The worst grades on the GN were over the Cascade Mountains between Skykomish on the west and Leavenworth on the east. The crossing involved about 20 miles of 2.2% ascending grade in both directions. GN was very early (1906) user of the 2-6-6-2 mallet, class L-1. They were slow, riding on 55" drivers, and were initially used as pushers on the mountain. A consolidation plus an L-1 could take 1300 tons up the grade compared with the previous standard of two consolidations and 1050 tons with no increase in fuel and water consumption. The GN soon bought more to run one as road engine and one as pusher with trains of 1600 tons.
In 1907 the GN introduced the lighter L-2 class for use as a road engine between Leavenworth and Spokane, a route with long 1% grades in both directions. A second order was deployed between Whitefish and Cut Bank, which included the crossing of the Rocky Mountains at 1.8% eastward and 1% westward. Pushers were used on the 1.8% from Essex to Summit .
The GN was a late adopter of the Mikado 2-8-2, buying the first in 1911 and continuing thru 1920. The GN liked the power, speed and simplicity of the 2-8-2 and converted all of the class L engines to class O-5 and O-6 Mikados between 1921 and 1926.
In
N-3 2-8-8-0…
R-1 2-8-8-2…
R-2 2-8-8-2…
The N-3’s spent time on the Great Northern California line.
Ed
Do you know which shops they were built at? Was it Hillyard?
Hillyard Shops…
Here is a photo of GN R-1 2-8-8-2 2037 at Hillyard Shops with some of the men that constructed it…
GN N-3 2-8-8-0 2012 at Hillyard Shops…
GN S-14 -8-4 2555 at Hillyard Shops…not built at Hillyard Shops, but by Baldwin…

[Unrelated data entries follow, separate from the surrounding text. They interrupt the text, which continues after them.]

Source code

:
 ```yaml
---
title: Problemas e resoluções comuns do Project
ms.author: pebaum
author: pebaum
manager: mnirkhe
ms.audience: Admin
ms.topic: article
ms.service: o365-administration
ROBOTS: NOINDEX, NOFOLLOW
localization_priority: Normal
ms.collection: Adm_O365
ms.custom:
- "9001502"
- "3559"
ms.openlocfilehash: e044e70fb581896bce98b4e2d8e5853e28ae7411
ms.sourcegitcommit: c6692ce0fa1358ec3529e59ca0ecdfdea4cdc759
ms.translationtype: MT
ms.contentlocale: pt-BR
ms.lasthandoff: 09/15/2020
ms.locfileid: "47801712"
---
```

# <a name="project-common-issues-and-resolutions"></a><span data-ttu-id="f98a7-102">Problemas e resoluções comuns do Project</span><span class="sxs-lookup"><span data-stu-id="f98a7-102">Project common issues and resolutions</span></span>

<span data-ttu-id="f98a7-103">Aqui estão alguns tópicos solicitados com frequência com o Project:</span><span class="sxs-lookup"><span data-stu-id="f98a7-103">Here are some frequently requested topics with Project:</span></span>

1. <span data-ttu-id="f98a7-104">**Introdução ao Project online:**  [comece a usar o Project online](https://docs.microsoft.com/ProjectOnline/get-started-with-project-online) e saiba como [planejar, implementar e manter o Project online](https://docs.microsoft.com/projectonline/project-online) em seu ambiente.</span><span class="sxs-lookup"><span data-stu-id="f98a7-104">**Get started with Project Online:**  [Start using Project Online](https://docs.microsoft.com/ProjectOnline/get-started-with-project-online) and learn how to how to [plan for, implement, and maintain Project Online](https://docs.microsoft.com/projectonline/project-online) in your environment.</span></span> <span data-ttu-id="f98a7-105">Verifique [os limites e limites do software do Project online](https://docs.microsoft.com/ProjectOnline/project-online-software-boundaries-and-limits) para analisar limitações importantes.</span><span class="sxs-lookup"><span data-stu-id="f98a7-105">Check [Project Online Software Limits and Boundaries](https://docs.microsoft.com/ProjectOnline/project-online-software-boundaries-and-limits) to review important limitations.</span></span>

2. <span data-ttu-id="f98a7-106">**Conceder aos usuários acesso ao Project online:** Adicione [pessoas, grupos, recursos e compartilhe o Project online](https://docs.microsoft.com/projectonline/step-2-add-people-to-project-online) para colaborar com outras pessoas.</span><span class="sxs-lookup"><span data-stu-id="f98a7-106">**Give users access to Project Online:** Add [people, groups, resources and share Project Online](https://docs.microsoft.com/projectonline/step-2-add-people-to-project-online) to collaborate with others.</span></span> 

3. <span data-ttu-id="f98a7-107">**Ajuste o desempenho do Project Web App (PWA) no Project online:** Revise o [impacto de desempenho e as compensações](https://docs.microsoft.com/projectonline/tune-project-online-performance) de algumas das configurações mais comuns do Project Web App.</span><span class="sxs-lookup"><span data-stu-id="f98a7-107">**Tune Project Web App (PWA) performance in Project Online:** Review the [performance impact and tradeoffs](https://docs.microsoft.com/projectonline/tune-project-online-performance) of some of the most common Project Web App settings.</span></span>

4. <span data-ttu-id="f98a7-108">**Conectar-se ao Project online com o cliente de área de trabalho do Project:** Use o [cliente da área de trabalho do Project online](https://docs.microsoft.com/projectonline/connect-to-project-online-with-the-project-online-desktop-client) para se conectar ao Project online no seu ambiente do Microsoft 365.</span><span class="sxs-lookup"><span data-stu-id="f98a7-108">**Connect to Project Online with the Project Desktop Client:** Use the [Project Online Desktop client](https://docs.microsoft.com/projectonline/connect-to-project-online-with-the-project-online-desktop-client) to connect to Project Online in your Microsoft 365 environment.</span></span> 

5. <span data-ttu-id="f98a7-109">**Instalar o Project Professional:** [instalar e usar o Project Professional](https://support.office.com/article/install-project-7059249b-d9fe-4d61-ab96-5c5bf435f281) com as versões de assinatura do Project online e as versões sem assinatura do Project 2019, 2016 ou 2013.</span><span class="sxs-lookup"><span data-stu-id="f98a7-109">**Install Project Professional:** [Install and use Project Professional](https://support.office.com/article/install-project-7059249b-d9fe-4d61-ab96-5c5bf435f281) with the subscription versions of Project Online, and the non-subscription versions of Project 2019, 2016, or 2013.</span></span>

In the top photo of the 2-8-8-0, what is that big ‘box’ sitting on the leading truck?
My understanding is that it held sand for the lead engine. If you look to the top of the boiler you can see a sandbox with a line leading down to the rear engine. The box on the pilot deck fed sand to the front drivers.
To follow up with a comment on the original post of this thread, I have seen photos of N-3 2-8-8-0 locomotives on merchandise freight in a yard in Minneapolis and on the Inside Gateway in California.
And famous Trains Editor David P. Morgan has a famous article including pictures of an R-2 2-8-8-2 hauling a long string of boxcars carrying grain across North Dakota late in the steam era.
It is too bad that an N-3 and R-2 were not preserved.
I don’t know, maybe they’re just out of the shops, but look at how that N-3 and S-1 just glisten! Almost like you could eat off the running boards!
That’s a good indication to me there was a lot of pride on that 'road!
Beautiful machines!
One little observation: the photos serve as a reminder that Belpaire fireboxes were not unique to PRR. I believe that GN was the only other major road to have them on their power.
[:P]
Here is a photo of an R-2 2-8-8-2 late in the steam era at Minot ND after it had been displaced from mountainous terrain. (I was unable to locate a citation of the photographer):
BTW, since the Belpaire firebox is a GN trademark, GN is the FIRST railroad to use it
No. It was designed by a Belgian and first used in the US by a road associated with the Pennsy.
You are mistaken.
I would suspect that the Great Northern N-3 2-8-8-0 units, R-1 2-8-8-2 units and R-2 2-8-8-2 units were the largest locomotives ever equipped with Belpaire fireboxes.
The Great Northern S-1 4-8-4 units were also Belpaire-equipped, which likely makes them the only 4-8-4 locomotives to be so equipped.
What are the theoretical benefits and drawbacks between the Belpaire firebox and the standard firebox?
Benefits: more standardized staybolt length; better transition of evolving steam from the legs to the space over the crown; somewhat easier layout and construction.
Drawbacks: somewhat heavier; not well suited to be ‘mated’ to a cylindrical boiler; sharper radii in plate bending; more expensive.